[[ Exercise data open ]]

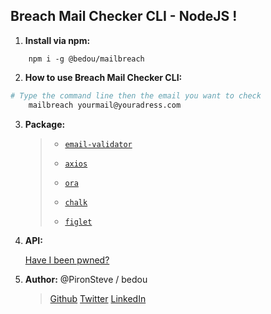 
## <a name="breach-mail-checker"></a>Breach Mail Checker CLI - NodeJS !

1. **Install via npm:**
  ```
	  npm i -g @bedou/mailbreach
  ```
  
2. **How to use Breach Mail Checker CLI:**
  ```bash
  # Type the command line then the email you want to check
	  mailbreach yourmail@youradress.com
  ```

3. **Package:**
  
	>- [`email-validator`](https://www.npmjs.com/package/email-validator)
    >
    >- [`axios`](https://www.npmjs.com/package/axios)
    >
    >- [`ora`](https://www.npmjs.com/package/ora)
    >
    >- [`chalk`](https://www.npmjs.com/package/chalk)
    >
    >- [`figlet`](https://www.npmjs.com/package/figlet)
  

4. **API:**

	[Have I been pwned?](https://haveibeenpwned.com/)
	
5. **Author:**
	@PironSteve / bedou 
	>[Github](https://github.com/PironSteve) 
	>[Twitter](https://twitter.com/Beda_SP) 
	>[LinkedIn](https://www.linkedin.com/in/steve-piron-91b366172/)
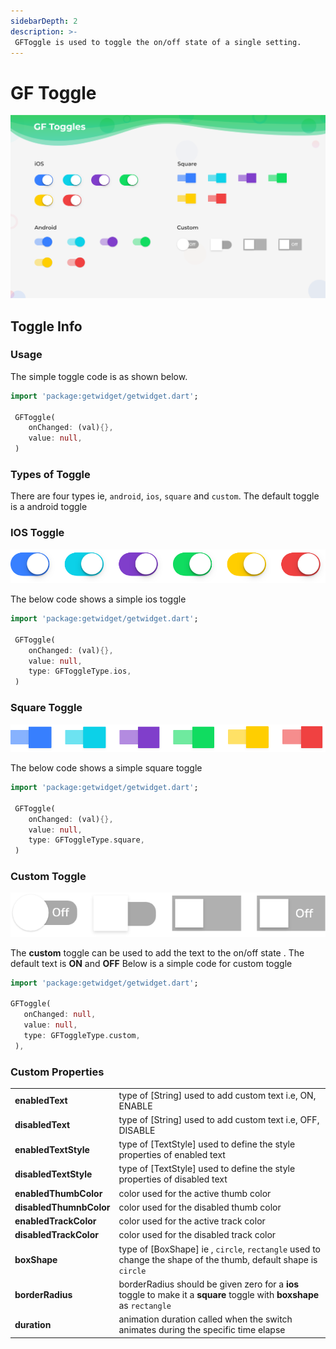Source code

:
 ```yaml
---
sidebarDepth: 2
description: >-
 GFToggle is used to toggle the on/off state of a single setting.
---
```


# GF Toggle

![img](./assets/toggles-2x.png)

## Toggle Info
### Usage

The simple toggle code is as shown below.

```dart
import 'package:getwidget/getwidget.dart';

 GFToggle(
    onChanged: (val){},
    value: null,
 )
```

### Types of Toggle

There are four types ie, `android`, `ios`, `square` and `custom`. The default toggle is a android toggle

###  IOS Toggle

![img](./assets/ios.png)

The below code shows a simple ios toggle

```dart
import 'package:getwidget/getwidget.dart';

 GFToggle(
    onChanged: (val){},
    value: null,
    type: GFToggleType.ios,
 )
```

### Square Toggle

![img](./assets/square.png)



The below code shows a simple square toggle

```dart
import 'package:getwidget/getwidget.dart';

 GFToggle(
    onChanged: (val){},
    value: null,
    type: GFToggleType.square,
 )
```

### Custom Toggle

![img](./assets/custom-2.png)

The **custom** toggle can be used to add the text to the on/off state . The default text is **ON** and **OFF** Below is a simple code for custom toggle

```dart
import 'package:getwidget/getwidget.dart';

GFToggle(
   onChanged: null,
   value: null,
   type: GFToggleType.custom,
 ),
```

### Custom Properties

|  |  |
| :--- | :--- |
| **enabledText** | type of \[String\] used to add custom text i.e, ON, ENABLE |
| **disabledText** | type of \[String\] used to add custom text i.e, OFF, DISABLE |
| **enabledTextStyle** | type of \[TextStyle\] used to define the style properties of enabled text |
| **disabledTextStyle** | type of \[TextStyle\] used to define the style properties of disabled text |
| **enabledThumbColor** | color used for the active thumb color |
| **disabledThumnbColor** | color used for the disabled thumb color |
| **enabledTrackColor** | color used for the active track color |
| **disabledTrackColor** | color used for the disabled track color |
| **boxShape** | type of \[BoxShape\] ie , `circle`, `rectangle` used to change the shape of the thumb, default shape is `circle` |
| **borderRadius** | borderRadius should be given zero for a **ios** toggle to make it a **square** toggle with **boxshape** as `rectangle` |
| **duration** | animation duration called when the switch animates during the specific time elapse |

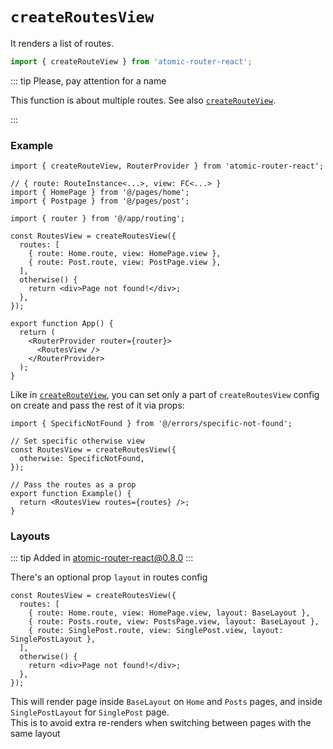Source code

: # `createRoutesView`

It renders a list of routes.

```ts
import { createRouteView } from 'atomic-router-react';
```

::: tip Please, pay attention for a name

This function is about multiple routes. See also [`createRouteView`](./create-route-view.md).

:::

### Example

```tsx
import { createRouteView, RouterProvider } from 'atomic-router-react';

// { route: RouteInstance<...>, view: FC<...> }
import { HomePage } from '@/pages/home';
import { Postpage } from '@/pages/post';

import { router } from '@/app/routing';

const RoutesView = createRoutesView({
  routes: [
    { route: Home.route, view: HomePage.view },
    { route: Post.route, view: PostPage.view },
  ],
  otherwise() {
    return <div>Page not found!</div>;
  },
});

export function App() {
  return (
    <RouterProvider router={router}>
      <RoutesView />
    </RouterProvider>
  );
}
```

Like in [`createRouteView`](./create-route-view.md), you can set only a part of `createRoutesView` config on create and pass the rest of it via props:

```tsx
import { SpecificNotFound } from '@/errors/specific-not-found';

// Set specific otherwise view
const RoutesView = createRoutesView({
  otherwise: SpecificNotFound,
});

// Pass the routes as a prop
export function Example() {
  return <RoutesView routes={routes} />;
}
```

### Layouts

::: tip Added in atomic-router-react@0.8.0 :::

There's an optional prop `layout` in routes config

```tsx
const RoutesView = createRoutesView({
  routes: [
    { route: Home.route, view: HomePage.view, layout: BaseLayout },
    { route: Posts.route, view: PostsPage.view, layout: BaseLayout },
    { route: SinglePost.route, view: SinglePost.view, layout: SinglePostLayout },
  ],
  otherwise() {
    return <div>Page not found!</div>;
  },
});
```
This will render page inside `BaseLayout` on `Home` and `Posts` pages, and inside `SinglePostLayout` for `SinglePost` page.  
This is to avoid extra re-renders when switching between pages with the same layout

[[ Exercise data closed ]]

Line count for "BaseLayout": count the lines in the records above that hold this word, and give only the number.

__Task answer__. 3